__Task to complete__:
A complete transcription of the material, exact in every line, is what is wanted.

** Opening Record excerpts block **

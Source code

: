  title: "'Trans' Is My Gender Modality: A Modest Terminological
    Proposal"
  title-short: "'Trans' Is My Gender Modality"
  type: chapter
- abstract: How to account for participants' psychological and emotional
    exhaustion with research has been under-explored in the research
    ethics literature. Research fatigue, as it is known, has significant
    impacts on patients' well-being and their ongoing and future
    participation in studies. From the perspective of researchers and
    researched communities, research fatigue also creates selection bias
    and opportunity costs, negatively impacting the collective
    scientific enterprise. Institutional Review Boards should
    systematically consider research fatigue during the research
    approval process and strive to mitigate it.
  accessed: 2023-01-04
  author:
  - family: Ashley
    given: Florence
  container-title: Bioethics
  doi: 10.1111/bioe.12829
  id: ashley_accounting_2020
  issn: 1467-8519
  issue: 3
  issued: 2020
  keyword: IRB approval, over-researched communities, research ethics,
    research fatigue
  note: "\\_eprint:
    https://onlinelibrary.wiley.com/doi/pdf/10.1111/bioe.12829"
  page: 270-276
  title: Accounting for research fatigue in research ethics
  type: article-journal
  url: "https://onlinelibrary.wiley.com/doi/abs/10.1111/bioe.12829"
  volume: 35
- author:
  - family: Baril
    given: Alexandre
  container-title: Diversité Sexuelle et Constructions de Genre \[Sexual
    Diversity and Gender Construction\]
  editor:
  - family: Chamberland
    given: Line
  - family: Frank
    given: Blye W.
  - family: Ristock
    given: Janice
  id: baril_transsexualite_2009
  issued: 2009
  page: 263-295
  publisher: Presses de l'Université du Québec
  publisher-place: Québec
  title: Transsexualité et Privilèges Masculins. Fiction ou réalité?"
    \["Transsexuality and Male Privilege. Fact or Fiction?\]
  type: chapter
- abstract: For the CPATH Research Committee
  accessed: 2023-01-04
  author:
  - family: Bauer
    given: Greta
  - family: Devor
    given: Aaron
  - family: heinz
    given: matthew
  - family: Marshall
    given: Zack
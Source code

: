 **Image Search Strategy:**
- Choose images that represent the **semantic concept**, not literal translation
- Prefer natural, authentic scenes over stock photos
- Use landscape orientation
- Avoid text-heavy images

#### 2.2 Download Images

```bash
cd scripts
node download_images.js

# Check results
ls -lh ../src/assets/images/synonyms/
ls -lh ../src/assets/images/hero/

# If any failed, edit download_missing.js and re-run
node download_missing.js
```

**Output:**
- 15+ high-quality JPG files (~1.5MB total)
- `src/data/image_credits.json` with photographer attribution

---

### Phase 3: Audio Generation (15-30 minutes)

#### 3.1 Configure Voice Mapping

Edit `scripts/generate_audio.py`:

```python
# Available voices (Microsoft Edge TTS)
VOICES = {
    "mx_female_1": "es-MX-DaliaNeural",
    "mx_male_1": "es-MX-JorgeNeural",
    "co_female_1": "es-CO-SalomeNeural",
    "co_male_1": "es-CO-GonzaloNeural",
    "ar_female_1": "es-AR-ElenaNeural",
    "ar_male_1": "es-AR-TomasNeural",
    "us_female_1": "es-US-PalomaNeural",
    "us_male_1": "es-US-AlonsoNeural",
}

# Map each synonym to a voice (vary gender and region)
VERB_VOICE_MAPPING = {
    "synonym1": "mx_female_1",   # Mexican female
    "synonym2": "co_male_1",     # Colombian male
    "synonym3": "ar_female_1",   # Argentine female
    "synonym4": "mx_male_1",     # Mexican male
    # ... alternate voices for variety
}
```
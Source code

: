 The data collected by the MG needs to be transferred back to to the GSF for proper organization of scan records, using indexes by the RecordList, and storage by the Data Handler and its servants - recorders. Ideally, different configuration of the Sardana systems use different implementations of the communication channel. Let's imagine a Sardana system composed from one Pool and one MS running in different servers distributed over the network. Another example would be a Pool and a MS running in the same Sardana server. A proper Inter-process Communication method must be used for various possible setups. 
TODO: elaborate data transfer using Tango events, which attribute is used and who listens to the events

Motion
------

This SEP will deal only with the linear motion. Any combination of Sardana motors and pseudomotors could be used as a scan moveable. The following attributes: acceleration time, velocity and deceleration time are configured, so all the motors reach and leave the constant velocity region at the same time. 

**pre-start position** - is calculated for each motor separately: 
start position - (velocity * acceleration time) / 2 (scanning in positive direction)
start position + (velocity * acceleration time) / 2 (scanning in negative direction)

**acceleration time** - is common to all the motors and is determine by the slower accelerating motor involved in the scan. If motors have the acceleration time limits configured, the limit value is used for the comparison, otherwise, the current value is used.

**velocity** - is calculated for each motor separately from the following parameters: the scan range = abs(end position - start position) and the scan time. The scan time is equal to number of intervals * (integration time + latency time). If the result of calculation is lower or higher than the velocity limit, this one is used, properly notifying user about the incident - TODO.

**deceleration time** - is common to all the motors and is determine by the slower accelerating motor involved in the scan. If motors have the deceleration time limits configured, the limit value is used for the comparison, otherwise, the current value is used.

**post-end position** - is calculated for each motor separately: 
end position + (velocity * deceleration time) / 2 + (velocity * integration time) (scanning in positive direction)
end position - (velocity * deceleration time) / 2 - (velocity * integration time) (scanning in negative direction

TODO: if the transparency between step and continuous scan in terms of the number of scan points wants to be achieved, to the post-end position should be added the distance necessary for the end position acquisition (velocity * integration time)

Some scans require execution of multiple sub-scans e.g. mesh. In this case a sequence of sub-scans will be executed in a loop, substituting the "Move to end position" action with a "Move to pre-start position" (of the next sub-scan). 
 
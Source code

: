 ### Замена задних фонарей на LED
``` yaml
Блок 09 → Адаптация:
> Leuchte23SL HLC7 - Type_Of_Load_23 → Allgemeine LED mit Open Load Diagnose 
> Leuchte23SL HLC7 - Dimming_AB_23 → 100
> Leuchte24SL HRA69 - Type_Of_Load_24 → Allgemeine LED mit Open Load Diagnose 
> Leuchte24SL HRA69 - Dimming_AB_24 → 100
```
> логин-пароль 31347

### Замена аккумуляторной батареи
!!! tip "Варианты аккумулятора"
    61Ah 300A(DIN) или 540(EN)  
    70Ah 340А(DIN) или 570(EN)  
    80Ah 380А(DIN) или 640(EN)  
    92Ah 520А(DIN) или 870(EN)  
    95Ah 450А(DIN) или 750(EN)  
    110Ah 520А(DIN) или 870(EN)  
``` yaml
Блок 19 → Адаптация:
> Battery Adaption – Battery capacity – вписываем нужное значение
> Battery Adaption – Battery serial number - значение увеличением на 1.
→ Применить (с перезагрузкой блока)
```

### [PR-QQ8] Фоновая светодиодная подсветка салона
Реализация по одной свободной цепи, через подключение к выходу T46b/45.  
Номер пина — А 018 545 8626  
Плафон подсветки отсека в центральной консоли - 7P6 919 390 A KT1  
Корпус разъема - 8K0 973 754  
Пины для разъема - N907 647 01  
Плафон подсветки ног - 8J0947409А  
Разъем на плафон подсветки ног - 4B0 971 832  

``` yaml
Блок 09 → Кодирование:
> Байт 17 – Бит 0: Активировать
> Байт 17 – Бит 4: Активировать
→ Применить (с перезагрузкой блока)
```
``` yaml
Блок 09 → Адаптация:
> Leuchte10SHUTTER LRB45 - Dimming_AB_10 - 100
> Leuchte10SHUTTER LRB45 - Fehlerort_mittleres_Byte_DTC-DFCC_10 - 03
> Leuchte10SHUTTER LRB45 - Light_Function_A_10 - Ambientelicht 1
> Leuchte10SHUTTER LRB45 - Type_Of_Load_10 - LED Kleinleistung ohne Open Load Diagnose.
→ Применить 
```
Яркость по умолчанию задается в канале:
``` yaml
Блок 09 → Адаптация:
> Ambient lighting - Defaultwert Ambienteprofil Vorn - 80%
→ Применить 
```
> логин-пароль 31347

** Closing Record excerpts block **

__Response below__:
Source code

:  title: "'Trans' Is My Gender Modality: A Modest Terminological
    Proposal"
  title-short: "'Trans' Is My Gender Modality"
  type: chapter
- abstract: How to account for participants' psychological and emotional
    exhaustion with research has been under-explored in the research
    ethics literature. Research fatigue, as it is known, has significant
    impacts on patients' well-being and their ongoing and future
    participation in studies. From the perspective of researchers and
    researched communities, research fatigue also creates selection bias
    and opportunity costs, negatively impacting the collective
    scientific enterprise. Institutional Review Boards should
    systematically consider research fatigue during the research
    approval process and strive to mitigate it.
  accessed: 2023-01-04
  author:
  - family: Ashley
    given: Florence
  container-title: Bioethics
  doi: 10.1111/bioe.12829
  id: ashley_accounting_2020
  issn: 1467-8519
  issue: 3
  issued: 2020
  keyword: IRB approval, over-researched communities, research ethics,
    research fatigue
  note: "\\_eprint:
    https://onlinelibrary.wiley.com/doi/pdf/10.1111/bioe.12829"
  page: 270-276
  title: Accounting for research fatigue in research ethics
  type: article-journal
  url: "https://onlinelibrary.wiley.com/doi/abs/10.1111/bioe.12829"
  volume: 35
- author:
  - family: Baril
    given: Alexandre
  container-title: Diversité Sexuelle et Constructions de Genre \[Sexual
    Diversity and Gender Construction\]
  editor:
  - family: Chamberland
    given: Line
  - family: Frank
    given: Blye W.
  - family: Ristock
    given: Janice
  id: baril_transsexualite_2009
  issued: 2009
  page: 263-295
  publisher: Presses de l'Université du Québec
  publisher-place: Québec
  title: Transsexualité et Privilèges Masculins. Fiction ou réalité?"
    \["Transsexuality and Male Privilege. Fact or Fiction?\]
  type: chapter
- abstract: For the CPATH Research Committee
  accessed: 2023-01-04
  author:
  - family: Bauer
    given: Greta
  - family: Devor
    given: Aaron
  - family: heinz
    given: matthew
  - family: Marshall
    given: Zack
Source code

: **Image Search Strategy:**
- Choose images that represent the **semantic concept**, not literal translation
- Prefer natural, authentic scenes over stock photos
- Use landscape orientation
- Avoid text-heavy images

#### 2.2 Download Images

```bash
cd scripts
node download_images.js

# Check results
ls -lh ../src/assets/images/synonyms/
ls -lh ../src/assets/images/hero/

# If any failed, edit download_missing.js and re-run
node download_missing.js
```

**Output:**
- 15+ high-quality JPG files (~1.5MB total)
- `src/data/image_credits.json` with photographer attribution

---

### Phase 3: Audio Generation (15-30 minutes)

#### 3.1 Configure Voice Mapping

Edit `scripts/generate_audio.py`:

```python
# Available voices (Microsoft Edge TTS)
VOICES = {
    "mx_female_1": "es-MX-DaliaNeural",
    "mx_male_1": "es-MX-JorgeNeural",
    "co_female_1": "es-CO-SalomeNeural",
    "co_male_1": "es-CO-GonzaloNeural",
    "ar_female_1": "es-AR-ElenaNeural",
    "ar_male_1": "es-AR-TomasNeural",
    "us_female_1": "es-US-PalomaNeural",
    "us_male_1": "es-US-AlonsoNeural",
}

# Map each synonym to a voice (vary gender and region)
VERB_VOICE_MAPPING = {
    "synonym1": "mx_female_1",   # Mexican female
    "synonym2": "co_male_1",     # Colombian male
    "synonym3": "ar_female_1",   # Argentine female
    "synonym4": "mx_male_1",     # Mexican male
    # ... alternate voices for variety
}
```
Source code

: The data collected by the MG needs to be transferred back to to the GSF for proper organization of scan records, using indexes by the RecordList, and storage by the Data Handler and its servants - recorders. Ideally, different configuration of the Sardana systems use different implementations of the communication channel. Let's imagine a Sardana system composed from one Pool and one MS running in different servers distributed over the network. Another example would be a Pool and a MS running in the same Sardana server. A proper Inter-process Communication method must be used for various possible setups. 
TODO: elaborate data transfer using Tango events, which attribute is used and who listens to the events

Motion
------

This SEP will deal only with the linear motion. Any combination of Sardana motors and pseudomotors could be used as a scan moveable. The following attributes: acceleration time, velocity and deceleration time are configured, so all the motors reach and leave the constant velocity region at the same time. 

**pre-start position** - is calculated for each motor separately: 
start position - (velocity * acceleration time) / 2 (scanning in positive direction)
start position + (velocity * acceleration time) / 2 (scanning in negative direction)

**acceleration time** - is common to all the motors and is determine by the slower accelerating motor involved in the scan. If motors have the acceleration time limits configured, the limit value is used for the comparison, otherwise, the current value is used.

**velocity** - is calculated for each motor separately from the following parameters: the scan range = abs(end position - start position) and the scan time. The scan time is equal to number of intervals * (integration time + latency time). If the result of calculation is lower or higher than the velocity limit, this one is used, properly notifying user about the incident - TODO.

**deceleration time** - is common to all the motors and is determine by the slower accelerating motor involved in the scan. If motors have the deceleration time limits configured, the limit value is used for the comparison, otherwise, the current value is used.

**post-end position** - is calculated for each motor separately: 
end position + (velocity * deceleration time) / 2 + (velocity * integration time) (scanning in positive direction)
end position - (velocity * deceleration time) / 2 - (velocity * integration time) (scanning in negative direction

TODO: if the transparency between step and continuous scan in terms of the number of scan points wants to be achieved, to the post-end position should be added the distance necessary for the end position acquisition (velocity * integration time)

Some scans require execution of multiple sub-scans e.g. mesh. In this case a sequence of sub-scans will be executed in a loop, substituting the "Move to end position" action with a "Move to pre-start position" (of the next sub-scan). 
 
Source code

: ### Замена задних фонарей на LED
``` yaml
Блок 09 → Адаптация:
> Leuchte23SL HLC7 - Type_Of_Load_23 → Allgemeine LED mit Open Load Diagnose 
> Leuchte23SL HLC7 - Dimming_AB_23 → 100
> Leuchte24SL HRA69 - Type_Of_Load_24 → Allgemeine LED mit Open Load Diagnose 
> Leuchte24SL HRA69 - Dimming_AB_24 → 100
```
> логин-пароль 31347

### Замена аккумуляторной батареи
!!! tip "Варианты аккумулятора"
    61Ah 300A(DIN) или 540(EN)  
    70Ah 340А(DIN) или 570(EN)  
    80Ah 380А(DIN) или 640(EN)  
    92Ah 520А(DIN) или 870(EN)  
    95Ah 450А(DIN) или 750(EN)  
    110Ah 520А(DIN) или 870(EN)  
``` yaml
Блок 19 → Адаптация:
> Battery Adaption – Battery capacity – вписываем нужное значение
> Battery Adaption – Battery serial number - значение увеличением на 1.
→ Применить (с перезагрузкой блока)
```

### [PR-QQ8] Фоновая светодиодная подсветка салона
Реализация по одной свободной цепи, через подключение к выходу T46b/45.  
Номер пина — А 018 545 8626  
Плафон подсветки отсека в центральной консоли - 7P6 919 390 A KT1  
Корпус разъема - 8K0 973 754  
Пины для разъема - N907 647 01  
Плафон подсветки ног - 8J0947409А  
Разъем на плафон подсветки ног - 4B0 971 832  

``` yaml
Блок 09 → Кодирование:
> Байт 17 – Бит 0: Активировать
> Байт 17 – Бит 4: Активировать
→ Применить (с перезагрузкой блока)
```
``` yaml
Блок 09 → Адаптация:
> Leuchte10SHUTTER LRB45 - Dimming_AB_10 - 100
> Leuchte10SHUTTER LRB45 - Fehlerort_mittleres_Byte_DTC-DFCC_10 - 03
> Leuchte10SHUTTER LRB45 - Light_Function_A_10 - Ambientelicht 1
> Leuchte10SHUTTER LRB45 - Type_Of_Load_10 - LED Kleinleistung ohne Open Load Diagnose.
→ Применить 
```
Яркость по умолчанию задается в канале:
``` yaml
Блок 09 → Адаптация:
> Ambient lighting - Defaultwert Ambienteprofil Vorn - 80%
→ Применить 
```
> логин-пароль 31347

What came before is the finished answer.